La sesión doble tiene aroma a pólvora. El cine bélico queda representado por Till We Meet Again de Frank Borzage (1944), que se cruza con la película de Anthony Mann La colina de los diablos de acero, producida en 1957.

 

Till We Meet Again (Frank Borzage)

Si pensamos en el género bélico es muy probable que Frank Borzage no sea uno de los primeros nombres que aparezcan en nuestra mente como gran especialista de este tipo de filmes. Pues Borzage fue un artesano que esculpió los múltiples vértices que moldean el amor de una manera muy personal, cultivando esta temática como una obsesión repetitiva en casi todas sus obras.

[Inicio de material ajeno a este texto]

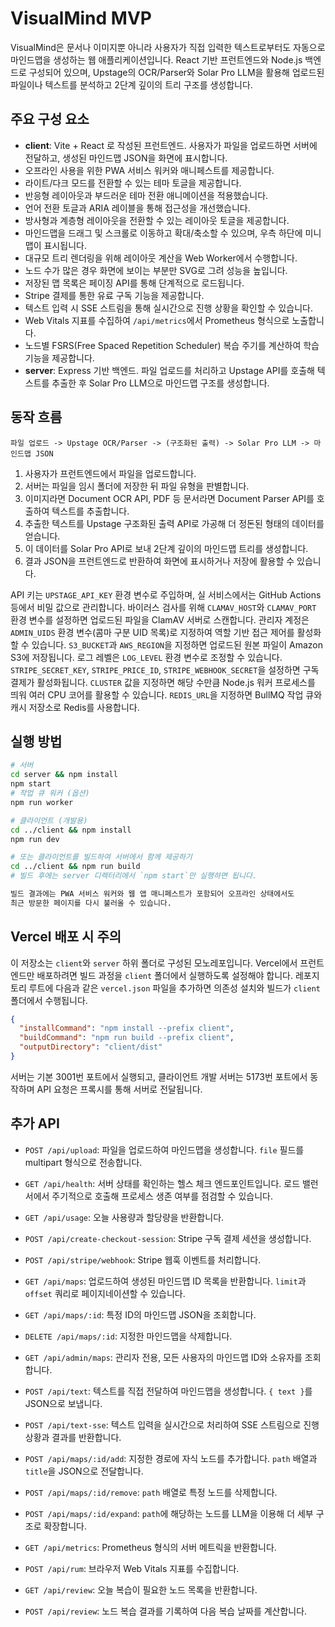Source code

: # VisualMind MVP

VisualMind은 문서나 이미지뿐 아니라 사용자가 직접 입력한 텍스트로부터도 자동으로 마인드맵을 생성하는 웹 애플리케이션입니다. React 기반 프런트엔드와 Node.js 백엔드로 구성되어 있으며, Upstage의 OCR/Parser와 Solar Pro LLM을 활용해 업로드된 파일이나 텍스트를 분석하고 2단계 깊이의 트리 구조를 생성합니다.

## 주요 구성 요소

- **client**: Vite + React 로 작성된 프런트엔드. 사용자가 파일을 업로드하면 서버에 전달하고, 생성된 마인드맵 JSON을 화면에 표시합니다.
- 오프라인 사용을 위한 PWA 서비스 워커와 매니페스트를 제공합니다.
- 라이트/다크 모드를 전환할 수 있는 테마 토글을 제공합니다.
- 반응형 레이아웃과 부드러운 테마 전환 애니메이션을 적용했습니다.
- 언어 전환 토글과 ARIA 레이블을 통해 접근성을 개선했습니다.
- 방사형과 계층형 레이아웃을 전환할 수 있는 레이아웃 토글을 제공합니다.
- 마인드맵을 드래그 및 스크롤로 이동하고 확대/축소할 수 있으며, 우측 하단에 미니맵이 표시됩니다.
- 대규모 트리 렌더링을 위해 레이아웃 계산을 Web Worker에서 수행합니다.
- 노드 수가 많은 경우 화면에 보이는 부분만 SVG로 그려 성능을 높입니다.
- 저장된 맵 목록은 페이징 API를 통해 단계적으로 로드됩니다.
- Stripe 결제를 통한 유료 구독 기능을 제공합니다.
- 텍스트 입력 시 SSE 스트림을 통해 실시간으로 진행 상황을 확인할 수 있습니다.
- Web Vitals 지표를 수집하여 `/api/metrics`에서 Prometheus 형식으로 노출합니다.
- 노드별 FSRS(Free Spaced Repetition Scheduler) 복습 주기를 계산하여 학습 기능을 제공합니다.
- **server**: Express 기반 백엔드. 파일 업로드를 처리하고 Upstage API를 호출해 텍스트를 추출한 후 Solar Pro LLM으로 마인드맵 구조를 생성합니다.

## 동작 흐름

```
파일 업로드 -> Upstage OCR/Parser -> (구조화된 출력) -> Solar Pro LLM -> 마인드맵 JSON
```

1. 사용자가 프런트엔드에서 파일을 업로드합니다.
2. 서버는 파일을 임시 폴더에 저장한 뒤 파일 유형을 판별합니다.
3. 이미지라면 Document OCR API, PDF 등 문서라면 Document Parser API를 호출하여 텍스트를 추출합니다.
4. 추출한 텍스트를 Upstage 구조화된 출력 API로 가공해 더 정돈된 형태의 데이터를 얻습니다.
5. 이 데이터를 Solar Pro API로 보내 2단계 깊이의 마인드맵 트리를 생성합니다.
6. 결과 JSON을 프런트엔드로 반환하여 화면에 표시하거나 저장에 활용할 수 있습니다.

API 키는 `UPSTAGE_API_KEY` 환경 변수로 주입하며, 실 서비스에서는 GitHub Actions 등에서 비밀 값으로 관리합니다.
바이러스 검사를 위해 `CLAMAV_HOST`와 `CLAMAV_PORT` 환경 변수를 설정하면 업로드된 파일을 ClamAV 서버로 스캔합니다.
관리자 계정은 `ADMIN_UIDS` 환경 변수(콤마 구분 UID 목록)로 지정하여 역할 기반 접근 제어를 활성화할 수 있습니다.
`S3_BUCKET`과 `AWS_REGION`을 지정하면 업로드된 원본 파일이 Amazon S3에 저장됩니다.
로그 레벨은 `LOG_LEVEL` 환경 변수로 조정할 수 있습니다.
`STRIPE_SECRET_KEY`, `STRIPE_PRICE_ID`, `STRIPE_WEBHOOK_SECRET`을 설정하면 구독 결제가 활성화됩니다.
`CLUSTER` 값을 지정하면 해당 수만큼 Node.js 워커 프로세스를 띄워 여러 CPU 코어를 활용할 수 있습니다.
`REDIS_URL`을 지정하면 BullMQ 작업 큐와 캐시 저장소로 Redis를 사용합니다.

## 실행 방법

```bash
# 서버
cd server && npm install
npm start
# 작업 큐 워커 (옵션)
npm run worker

# 클라이언트 (개발용)
cd ../client && npm install
npm run dev

# 또는 클라이언트를 빌드하여 서버에서 함께 제공하기
cd ../client && npm run build
# 빌드 후에는 server 디렉터리에서 `npm start`만 실행하면 됩니다.

빌드 결과에는 PWA 서비스 워커와 웹 앱 매니페스트가 포함되어 오프라인 상태에서도
최근 방문한 페이지를 다시 불러올 수 있습니다.
```

## Vercel 배포 시 주의

이 저장소는 `client`와 `server` 하위 폴더로 구성된 모노레포입니다. Vercel에서
프런트엔드만 배포하려면 빌드 과정을 `client` 폴더에서 실행하도록 설정해야
합니다. 레포지토리 루트에 다음과 같은 `vercel.json` 파일을 추가하면 의존성
설치와 빌드가 `client` 폴더에서 수행됩니다.

```json
{
  "installCommand": "npm install --prefix client",
  "buildCommand": "npm run build --prefix client",
  "outputDirectory": "client/dist"
}
```

서버는 기본 3001번 포트에서 실행되고, 클라이언트 개발 서버는 5173번 포트에서 동작하며 API 요청은 프록시를 통해 서버로 전달됩니다.

## 추가 API
- `POST /api/upload`: 파일을 업로드하여 마인드맵을 생성합니다. `file` 필드를 multipart 형식으로 전송합니다.

- `GET /api/health`: 서버 상태를 확인하는 헬스 체크 엔드포인트입니다. 로드 밸런서에서 주기적으로 호출해 프로세스 생존 여부를 점검할 수 있습니다.
- `GET /api/usage`: 오늘 사용량과 할당량을 반환합니다.
- `POST /api/create-checkout-session`: Stripe 구독 결제 세션을 생성합니다.
- `POST /api/stripe/webhook`: Stripe 웹훅 이벤트를 처리합니다.
- `GET /api/maps`: 업로드하여 생성된 마인드맵 ID 목록을 반환합니다. `limit`과 `offset` 쿼리로 페이지네이션할 수 있습니다.
- `GET /api/maps/:id`: 특정 ID의 마인드맵 JSON을 조회합니다.
- `DELETE /api/maps/:id`: 지정한 마인드맵을 삭제합니다.
- `GET /api/admin/maps`: 관리자 전용, 모든 사용자의 마인드맵 ID와 소유자를 조회합니다.
- `POST /api/text`: 텍스트를 직접 전달하여 마인드맵을 생성합니다. `{ text }`를 JSON으로 보냅니다.
- `POST /api/text-sse`: 텍스트 입력을 실시간으로 처리하여 SSE 스트림으로 진행 상황과 결과를 반환합니다.
- `POST /api/maps/:id/add`: 지정한 경로에 자식 노드를 추가합니다. `path` 배열과 `title`을 JSON으로 전달합니다.
- `POST /api/maps/:id/remove`: `path` 배열로 특정 노드를 삭제합니다.
- `POST /api/maps/:id/expand`: `path`에 해당하는 노드를 LLM을 이용해 더 세부 구조로 확장합니다.
- `GET /api/metrics`: Prometheus 형식의 서버 메트릭을 반환합니다.
- `POST /api/rum`: 브라우저 Web Vitals 지표를 수집합니다.
- `GET /api/review`: 오늘 복습이 필요한 노드 목록을 반환합니다.
- `POST /api/review`: 노드 복습 결과를 기록하여 다음 복습 날짜를 계산합니다.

Una de las pelis más importantes de la filmografía del autor de Adiós a las armas es sin duda Till We Meet Again, cinta producida y dirigida por el genio nacido en Utah para la Paramount en el año 1944 y muy alejada de las cuantiosas obras propagandísticas que los grandes estudios de Hollywood produjeron en esos años para levantar la moral de la sociedad de la época.

La cinta podría englobarse en el subgénero de pelis de la Resistencia francesa en la Francia ocupada por los nazis en las postrimerías de la II Guerra Mundial, pero, más allá del artificio que supone fijar la acción en este ecosistema, Borzage dio un paso adelante produciendo un film hermoso, técnicamente impecable rodado en esos decorados prodigiosos tan presentes en el cine estadounidense de esta década de oro y que analiza con mucho mimo, sin caer nunca en terrenos artificiosos o maniqueos, temas tan complejos como el amor platónico, el poder de un arma tan potente como el sacrificio o como la fe en Cristo (Borzage era un ferviente cristiano) puede servir para derrotar a la barbarie.

La trama no puede ser más sencilla. Nos hallamos en un pequeño pueblo de la Francia ocupada, donde en un convento una madre superiora ejerce labores de apoyo a la resistencia con la ayuda de un jardinero. En el claustro se encuentra una novicia llamada Sor Clothilde (Barbara Britton) que se refugió en el convento por una serie de traumas infantiles. Los nazis están rastreando la zona buscando a un aviador americano llamado John (Ray Milland) que trata de llevar a Inglaterra unos importantes papeles que albergan secretos militares de relevancia. John encontrará refugio en el santuario, pero el jefe de la Gestapo de la zona, con ayuda del alcalde, intuirán que el soldado yanqui se esconde entre las paredes del noviciado. En una refriega la madre superiora será herida de muerte, y John deberá huir hacia una estación de ferrocarril con la ayuda de Sor Clothilde, que tomará la identidad de la esposa de John para ayudar a ocultarle de los nazis.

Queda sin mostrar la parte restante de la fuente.